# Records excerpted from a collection
=-=-=-=-=
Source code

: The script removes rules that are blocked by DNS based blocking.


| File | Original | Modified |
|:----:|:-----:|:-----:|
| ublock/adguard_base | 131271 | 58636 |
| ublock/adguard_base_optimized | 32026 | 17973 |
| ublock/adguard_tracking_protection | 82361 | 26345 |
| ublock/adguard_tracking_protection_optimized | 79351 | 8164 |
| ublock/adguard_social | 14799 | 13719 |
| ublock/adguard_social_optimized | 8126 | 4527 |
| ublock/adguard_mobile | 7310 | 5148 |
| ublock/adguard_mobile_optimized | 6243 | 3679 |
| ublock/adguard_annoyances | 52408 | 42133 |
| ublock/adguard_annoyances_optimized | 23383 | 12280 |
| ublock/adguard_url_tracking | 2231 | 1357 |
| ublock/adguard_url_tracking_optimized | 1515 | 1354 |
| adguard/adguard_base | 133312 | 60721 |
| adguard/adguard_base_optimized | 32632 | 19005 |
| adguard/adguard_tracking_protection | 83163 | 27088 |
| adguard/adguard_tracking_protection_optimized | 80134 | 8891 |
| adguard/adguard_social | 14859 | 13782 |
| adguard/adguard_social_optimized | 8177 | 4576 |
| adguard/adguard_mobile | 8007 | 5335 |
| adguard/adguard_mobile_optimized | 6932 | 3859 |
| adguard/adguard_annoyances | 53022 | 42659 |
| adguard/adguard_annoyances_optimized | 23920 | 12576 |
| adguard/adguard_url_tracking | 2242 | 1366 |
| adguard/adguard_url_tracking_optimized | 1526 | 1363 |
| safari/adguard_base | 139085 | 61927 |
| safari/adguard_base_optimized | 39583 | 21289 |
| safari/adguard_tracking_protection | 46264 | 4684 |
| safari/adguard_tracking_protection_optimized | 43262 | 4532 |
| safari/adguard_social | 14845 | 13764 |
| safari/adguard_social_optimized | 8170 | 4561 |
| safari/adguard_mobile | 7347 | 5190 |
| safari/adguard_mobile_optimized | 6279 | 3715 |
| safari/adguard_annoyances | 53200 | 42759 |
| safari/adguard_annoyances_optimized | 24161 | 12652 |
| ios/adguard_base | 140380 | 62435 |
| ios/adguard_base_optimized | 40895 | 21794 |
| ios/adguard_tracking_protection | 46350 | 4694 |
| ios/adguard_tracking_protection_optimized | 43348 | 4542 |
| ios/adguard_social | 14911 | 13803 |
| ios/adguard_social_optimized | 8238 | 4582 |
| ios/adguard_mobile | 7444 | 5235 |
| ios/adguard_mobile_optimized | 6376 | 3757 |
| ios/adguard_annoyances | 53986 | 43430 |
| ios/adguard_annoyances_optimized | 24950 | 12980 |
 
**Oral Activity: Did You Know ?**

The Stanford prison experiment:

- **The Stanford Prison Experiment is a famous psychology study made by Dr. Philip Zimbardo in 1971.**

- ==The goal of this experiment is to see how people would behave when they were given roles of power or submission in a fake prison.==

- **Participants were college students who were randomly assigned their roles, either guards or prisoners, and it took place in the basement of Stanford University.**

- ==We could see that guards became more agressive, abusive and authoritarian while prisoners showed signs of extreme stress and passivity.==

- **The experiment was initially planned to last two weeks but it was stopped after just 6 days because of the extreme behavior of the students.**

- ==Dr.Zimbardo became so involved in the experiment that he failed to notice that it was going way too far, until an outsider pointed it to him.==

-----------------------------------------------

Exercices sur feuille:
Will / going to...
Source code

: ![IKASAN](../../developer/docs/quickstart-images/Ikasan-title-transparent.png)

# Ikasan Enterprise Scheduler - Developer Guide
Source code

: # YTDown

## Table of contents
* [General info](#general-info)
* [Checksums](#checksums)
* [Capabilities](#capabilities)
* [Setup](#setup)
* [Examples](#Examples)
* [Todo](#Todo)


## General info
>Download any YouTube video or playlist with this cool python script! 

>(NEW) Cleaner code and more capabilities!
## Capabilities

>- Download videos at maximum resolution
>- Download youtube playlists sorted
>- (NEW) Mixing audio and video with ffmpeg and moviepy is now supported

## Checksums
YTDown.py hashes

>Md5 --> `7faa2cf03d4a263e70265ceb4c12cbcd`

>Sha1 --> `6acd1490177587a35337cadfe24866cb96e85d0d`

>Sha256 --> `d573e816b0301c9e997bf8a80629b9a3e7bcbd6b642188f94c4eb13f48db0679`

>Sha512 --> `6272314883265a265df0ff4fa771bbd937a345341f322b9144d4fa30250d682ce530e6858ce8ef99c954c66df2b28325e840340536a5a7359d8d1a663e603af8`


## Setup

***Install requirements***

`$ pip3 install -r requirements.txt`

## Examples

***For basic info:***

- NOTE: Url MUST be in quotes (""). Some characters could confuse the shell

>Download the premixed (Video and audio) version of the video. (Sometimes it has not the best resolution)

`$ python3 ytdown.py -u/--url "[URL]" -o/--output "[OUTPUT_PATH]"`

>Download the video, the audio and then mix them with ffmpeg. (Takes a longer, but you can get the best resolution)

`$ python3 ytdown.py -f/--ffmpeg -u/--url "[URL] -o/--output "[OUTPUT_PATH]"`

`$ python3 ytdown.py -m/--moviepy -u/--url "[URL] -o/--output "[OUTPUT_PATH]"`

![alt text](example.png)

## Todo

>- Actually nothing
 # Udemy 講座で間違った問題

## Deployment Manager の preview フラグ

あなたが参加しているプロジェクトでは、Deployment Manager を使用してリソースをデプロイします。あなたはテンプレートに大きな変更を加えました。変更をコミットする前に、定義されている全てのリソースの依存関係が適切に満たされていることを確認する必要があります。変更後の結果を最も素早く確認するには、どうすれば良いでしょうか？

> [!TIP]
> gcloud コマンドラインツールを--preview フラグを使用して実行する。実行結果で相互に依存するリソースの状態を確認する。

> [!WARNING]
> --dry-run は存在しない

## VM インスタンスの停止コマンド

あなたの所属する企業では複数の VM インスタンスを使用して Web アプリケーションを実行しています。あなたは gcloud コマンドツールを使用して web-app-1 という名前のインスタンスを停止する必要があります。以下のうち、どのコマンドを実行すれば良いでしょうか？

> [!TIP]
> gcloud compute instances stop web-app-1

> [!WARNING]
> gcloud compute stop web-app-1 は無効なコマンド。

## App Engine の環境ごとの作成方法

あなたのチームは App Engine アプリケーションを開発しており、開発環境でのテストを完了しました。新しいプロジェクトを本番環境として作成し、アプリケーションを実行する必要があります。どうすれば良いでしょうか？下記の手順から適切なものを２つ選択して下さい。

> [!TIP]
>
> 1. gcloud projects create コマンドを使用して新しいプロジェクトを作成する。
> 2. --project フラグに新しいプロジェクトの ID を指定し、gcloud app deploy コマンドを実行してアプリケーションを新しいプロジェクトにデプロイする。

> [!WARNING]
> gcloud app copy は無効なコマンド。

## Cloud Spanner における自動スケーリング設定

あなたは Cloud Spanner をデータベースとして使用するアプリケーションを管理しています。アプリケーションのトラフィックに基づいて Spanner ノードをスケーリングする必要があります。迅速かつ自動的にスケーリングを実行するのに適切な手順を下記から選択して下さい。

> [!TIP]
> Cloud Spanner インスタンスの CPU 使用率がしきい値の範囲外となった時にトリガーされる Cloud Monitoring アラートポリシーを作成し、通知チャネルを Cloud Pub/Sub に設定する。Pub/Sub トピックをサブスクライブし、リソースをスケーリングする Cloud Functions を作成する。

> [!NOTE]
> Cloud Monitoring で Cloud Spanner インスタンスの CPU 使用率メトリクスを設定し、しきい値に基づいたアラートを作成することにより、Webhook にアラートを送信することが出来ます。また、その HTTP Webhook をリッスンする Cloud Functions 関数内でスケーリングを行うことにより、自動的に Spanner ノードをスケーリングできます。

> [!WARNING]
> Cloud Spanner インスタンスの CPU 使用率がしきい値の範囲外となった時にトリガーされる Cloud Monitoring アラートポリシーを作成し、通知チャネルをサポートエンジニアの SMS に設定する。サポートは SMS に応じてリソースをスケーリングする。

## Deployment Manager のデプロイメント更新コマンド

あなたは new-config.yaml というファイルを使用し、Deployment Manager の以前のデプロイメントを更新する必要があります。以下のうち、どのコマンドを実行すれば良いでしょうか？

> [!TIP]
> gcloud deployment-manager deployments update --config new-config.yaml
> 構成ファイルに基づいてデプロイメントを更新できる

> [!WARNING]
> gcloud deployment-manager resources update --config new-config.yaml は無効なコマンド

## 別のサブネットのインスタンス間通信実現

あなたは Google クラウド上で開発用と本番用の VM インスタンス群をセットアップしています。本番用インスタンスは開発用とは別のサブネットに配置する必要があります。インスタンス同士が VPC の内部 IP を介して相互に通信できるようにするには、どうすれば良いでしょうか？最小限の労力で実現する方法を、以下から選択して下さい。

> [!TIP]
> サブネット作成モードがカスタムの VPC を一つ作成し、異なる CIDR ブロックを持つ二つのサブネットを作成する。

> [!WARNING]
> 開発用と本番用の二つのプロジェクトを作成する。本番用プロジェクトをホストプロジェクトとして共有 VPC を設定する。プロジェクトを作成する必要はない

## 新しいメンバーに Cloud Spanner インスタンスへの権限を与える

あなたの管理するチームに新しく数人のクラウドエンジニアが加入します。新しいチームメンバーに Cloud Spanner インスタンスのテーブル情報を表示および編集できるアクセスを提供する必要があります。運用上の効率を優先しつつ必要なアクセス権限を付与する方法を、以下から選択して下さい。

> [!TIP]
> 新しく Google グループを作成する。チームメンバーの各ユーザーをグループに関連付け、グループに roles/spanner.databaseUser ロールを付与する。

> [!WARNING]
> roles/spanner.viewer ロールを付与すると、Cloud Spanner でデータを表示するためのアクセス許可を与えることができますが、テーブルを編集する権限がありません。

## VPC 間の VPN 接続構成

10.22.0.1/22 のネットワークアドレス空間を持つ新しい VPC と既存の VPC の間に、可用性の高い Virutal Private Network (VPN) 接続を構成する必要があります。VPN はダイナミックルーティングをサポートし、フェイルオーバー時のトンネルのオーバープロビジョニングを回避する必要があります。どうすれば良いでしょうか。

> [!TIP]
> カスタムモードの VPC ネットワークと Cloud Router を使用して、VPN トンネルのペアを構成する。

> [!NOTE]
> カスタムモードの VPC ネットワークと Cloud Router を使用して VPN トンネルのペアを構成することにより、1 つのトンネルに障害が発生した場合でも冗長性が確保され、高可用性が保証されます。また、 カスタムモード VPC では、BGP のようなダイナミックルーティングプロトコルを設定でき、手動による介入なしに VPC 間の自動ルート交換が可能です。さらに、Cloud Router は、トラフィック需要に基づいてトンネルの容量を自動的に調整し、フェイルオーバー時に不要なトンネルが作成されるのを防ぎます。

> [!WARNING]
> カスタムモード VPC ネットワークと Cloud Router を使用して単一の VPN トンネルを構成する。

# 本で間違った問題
=-=-=-=-=
Find the word "preview" in the records and pull out each line that has it.

# EXERCISE SOLUTION
## Deployment Manager の preview フラグ
> gcloud コマンドラインツールを--preview フラグを使用して実行する。実行結果で相互に依存するリソースの状態を確認する。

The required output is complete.